Goal of the exercise | Only a slice of the listing below is wanted. Retype the lines from the one containing "# Display this page in the Featured widget?" through the one containing "url_video: ''", exactly, both ends included.

The data |
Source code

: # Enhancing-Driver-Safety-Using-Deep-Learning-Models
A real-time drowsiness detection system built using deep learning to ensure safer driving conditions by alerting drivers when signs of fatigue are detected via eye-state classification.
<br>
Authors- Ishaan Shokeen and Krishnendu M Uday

...

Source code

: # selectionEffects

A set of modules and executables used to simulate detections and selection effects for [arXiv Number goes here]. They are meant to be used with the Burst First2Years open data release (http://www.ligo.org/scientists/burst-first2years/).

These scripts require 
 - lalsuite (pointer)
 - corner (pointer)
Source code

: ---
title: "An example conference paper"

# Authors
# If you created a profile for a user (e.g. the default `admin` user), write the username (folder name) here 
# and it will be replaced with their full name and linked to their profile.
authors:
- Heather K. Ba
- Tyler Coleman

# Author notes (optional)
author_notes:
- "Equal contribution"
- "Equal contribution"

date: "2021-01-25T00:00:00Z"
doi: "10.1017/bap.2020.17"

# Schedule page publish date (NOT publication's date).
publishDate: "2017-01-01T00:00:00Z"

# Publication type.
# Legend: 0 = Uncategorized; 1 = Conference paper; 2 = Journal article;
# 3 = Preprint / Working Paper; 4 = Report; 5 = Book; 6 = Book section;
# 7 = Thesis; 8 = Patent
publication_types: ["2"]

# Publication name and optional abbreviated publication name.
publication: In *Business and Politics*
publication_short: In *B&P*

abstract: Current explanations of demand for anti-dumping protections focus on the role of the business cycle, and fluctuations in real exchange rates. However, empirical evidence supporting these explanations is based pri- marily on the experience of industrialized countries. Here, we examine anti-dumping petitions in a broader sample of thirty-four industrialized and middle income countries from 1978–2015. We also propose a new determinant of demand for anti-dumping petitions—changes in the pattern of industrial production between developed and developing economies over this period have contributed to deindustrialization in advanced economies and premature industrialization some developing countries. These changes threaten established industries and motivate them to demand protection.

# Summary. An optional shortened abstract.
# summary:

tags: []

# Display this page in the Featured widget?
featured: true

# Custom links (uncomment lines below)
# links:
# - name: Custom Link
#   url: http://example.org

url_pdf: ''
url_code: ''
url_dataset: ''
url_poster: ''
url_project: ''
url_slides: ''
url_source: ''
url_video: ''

Response to the exercise |
# Display this page in the Featured widget?
featured: true

# Custom links (uncomment lines below)
# links:
# - name: Custom Link
#   url: http://example.org

url_pdf: ''
url_code: ''
url_dataset: ''
url_poster: ''
url_project: ''
url_slides: ''
url_source: ''
url_video: ''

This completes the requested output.